Routing rules
When a document arrives, someone has to decide who reviews it. On a small team that decision is obvious. At an industrial manufacturer ingesting thousands of inspection reports, datasheets, and machine logs a week, doing it by hand is where the backlog starts. Routing rules make that decision for the organization, the moment a document lands, so reviewers open their queue and find work that already belongs to them.
A routing rule says, in effect, "documents that look like this go to that team or that reviewer." Piprio evaluates the rules automatically as documents are ingested. No one has to triage an inbox.
Rule structure
A rule has two halves: the conditions that decide whether it matches a document, and the action that decides where a matching document goes. Each rule also carries a priority number that controls the order rules are checked in, and a state that marks it active or retired so a rule can be paused without being deleted.
A rule can be authored by an administrator, or learned by Piprio from how the team has assigned similar documents in the past. Both kinds are described later. They are evaluated as equals, so a learned rule never quietly outranks one a person wrote, or the reverse.
Creating, editing, and retiring rules is limited to senior reviewers, data stewards, administrators, and owners. Reviewers below that level receive the work the rules produce but do not change the rules.
Conditions
A rule matches a document when every condition it sets is satisfied. A rule can set any combination of three conditions, and a condition left blank matches everything.
The conditions are:
- Source connector. The connector the document came from. A rule can target one named source, so documents from a specific shared drive, mailbox, or storage bucket route differently from documents elsewhere.
- File type. The document's extension, such as PDF, CSV, or log. This is how an organization separates, say, scanned inspection reports from spreadsheet exports.
- Source team. The team that owns the connector the document came from. This condition matches on the connector's owning team, not on whoever currently holds the document, so an organization can route by which group manages the ingestion source.
A rule with no conditions set matches every document, which is a deliberate way to write a catch-all fallback at low priority.
Actions
A matching rule assigns the document one of two ways.
It can assign to a team. When it does, Piprio picks the individual reviewer for the organization: the team member holding the fewest active review assignments at that moment. If two members are tied, the one who joined the team earliest takes the document. So a rule that names a team also balances load across that team without anyone deciding case by case who is least busy.
Or it can assign directly to a named reviewer, when a particular person owns a class of document.
Priority and conflicts
Rules are checked in priority order, lowest number first. The first rule that matches wins, and evaluation stops there. A document is never routed twice by the rule engine.

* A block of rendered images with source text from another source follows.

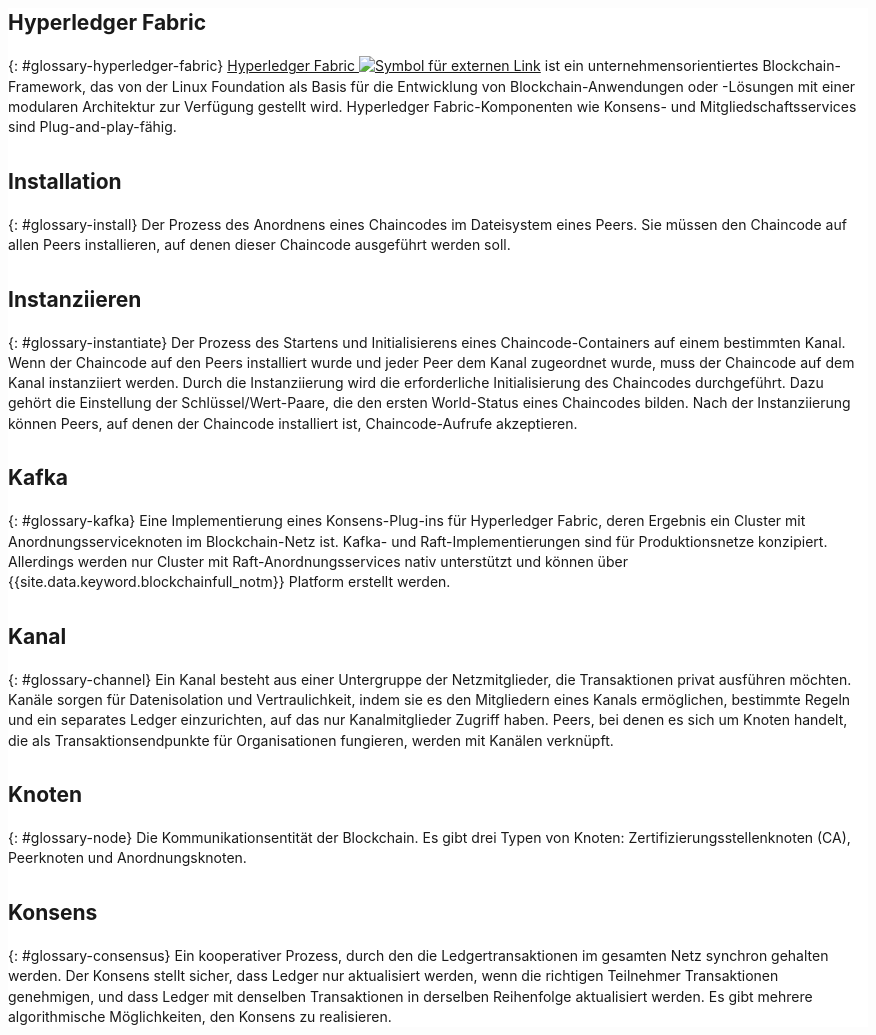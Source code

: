 ## Hyperledger Fabric
{: #glossary-hyperledger-fabric}
[Hyperledger Fabric ![Symbol für externen Link](images/external_link.svg "Symbol für externen Link")](https://hyperledger-fabric.readthedocs.io/en/release-1.4/) ist ein unternehmensorientiertes Blockchain-Framework, das von der Linux Foundation als Basis für die Entwicklung von Blockchain-Anwendungen oder -Lösungen mit einer modularen Architektur zur Verfügung gestellt wird. Hyperledger Fabric-Komponenten wie Konsens- und Mitgliedschaftsservices sind Plug-and-play-fähig.

## Installation
{: #glossary-install}
Der Prozess des Anordnens eines Chaincodes im Dateisystem eines Peers. Sie müssen den Chaincode auf allen Peers installieren, auf denen dieser Chaincode ausgeführt werden soll.

## Instanziieren
{: #glossary-instantiate}
Der Prozess des Startens und Initialisierens eines Chaincode-Containers auf einem bestimmten Kanal. Wenn der Chaincode auf den Peers installiert wurde und jeder Peer dem Kanal zugeordnet wurde, muss der Chaincode auf dem Kanal instanziiert werden. Durch die Instanziierung wird die erforderliche Initialisierung des Chaincodes durchgeführt. Dazu gehört die Einstellung der Schlüssel/Wert-Paare, die den ersten World-Status eines Chaincodes bilden. Nach der Instanziierung können Peers, auf denen der Chaincode installiert ist, Chaincode-Aufrufe akzeptieren.

## Kafka
{: #glossary-kafka}
Eine Implementierung eines Konsens-Plug-ins für Hyperledger Fabric, deren Ergebnis ein Cluster mit Anordnungsserviceknoten im Blockchain-Netz ist. Kafka- und Raft-Implementierungen sind für Produktionsnetze konzipiert. Allerdings werden nur Cluster mit Raft-Anordnungsservices nativ unterstützt und können über {{site.data.keyword.blockchainfull_notm}} Platform erstellt werden.

## Kanal
{: #glossary-channel}
Ein Kanal besteht aus einer Untergruppe der Netzmitglieder, die Transaktionen privat ausführen möchten. Kanäle sorgen für Datenisolation und Vertraulichkeit, indem sie es den Mitgliedern eines Kanals ermöglichen, bestimmte Regeln und ein separates Ledger einzurichten, auf das nur Kanalmitglieder Zugriff haben. Peers, bei denen es sich um Knoten handelt, die als Transaktionsendpunkte für Organisationen fungieren, werden mit Kanälen verknüpft.

## Knoten
{: #glossary-node}
Die Kommunikationsentität der Blockchain. Es gibt drei Typen von Knoten: Zertifizierungsstellenknoten (CA), Peerknoten und Anordnungsknoten.

## Konsens
{: #glossary-consensus}
Ein kooperativer Prozess, durch den die Ledgertransaktionen im gesamten Netz synchron gehalten werden. Der Konsens stellt sicher, dass Ledger nur aktualisiert werden, wenn die richtigen Teilnehmer Transaktionen genehmigen, und dass Ledger mit denselben Transaktionen in derselben Reihenfolge aktualisiert werden. Es gibt mehrere algorithmische Möglichkeiten, den Konsens zu realisieren.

Priority is what resolves overlap. A specific rule and a broad rule can both match the same document. Giving the specific rule a lower priority number makes it win, while the broad rule still catches everything the specific one misses. New rules are created at a default priority of 10, which an author can change at creation time. Manually authored and learned rules sit in the same ordering with no built-in advantage for either.
A rule that targets a team but finds the team empty cannot complete the assignment, and the document is held rather than placed with no one. Retired rules are skipped entirely.
When a reviewer or team lead decides a routed document does not belong to them, they can hand it back. Marking it "not mine" returns it to the team queue. A team lead marking it "not my team" sends it back to the organization's unassigned queue. Piprio records each of these against the rule that placed the document, so the organization can see how often a given rule's assignments are later overturned and tune or retire rules that route poorly.
Impact preview
Before saving a rule, an administrator can preview its reach. The preview reports how many existing documents the rule's conditions would match, split into two numbers: how many of those are not yet routed by any rule, and how many already carry a routing assignment. It also returns a short sample of matching documents, with their names and current labeling status, so the author can confirm the rule catches what they intended.
The point is to catch a too-broad or too-narrow rule before it is in force, rather than discovering after the fact that a rule swept in ten thousand documents or none. The preview reads existing data only and changes nothing.
Learned rules
Piprio watches how reviewers assign documents by hand and proposes rules that would reproduce those patterns. A proposal carries the count of times the pattern was observed and a confidence figure. An administrator can approve a proposal as-is, edit it before approving, or dismiss it. A dismissal is per-administrator, so one person clearing a suggestion does not remove it from a colleague's view. An approved proposal becomes an ordinary rule and evaluates alongside the ones people wrote.
Examples
A rule routing every PDF from a specific connector to a specialist team, which then balances the work across that team:
Conditions:
Source connector: Quality-Drive
File type: pdf
Action:
Assign to team: Engineering Specialists
Priority: 10
A rule sending everything from one connector straight to a named senior reviewer, ahead of broader rules:
Conditions:
Source connector: Quality-Inspection-Reports
Action:
Assign to reviewer: M. Bauer
Priority: 5
With both rules active, an inspection-report PDF from the Quality-Inspection-Reports connector goes to M. Bauer, because that rule has the lower priority number and is checked first. A PDF from the Quality-Drive connector falls through to the first rule and lands with the least-loaded member of Engineering Specialists.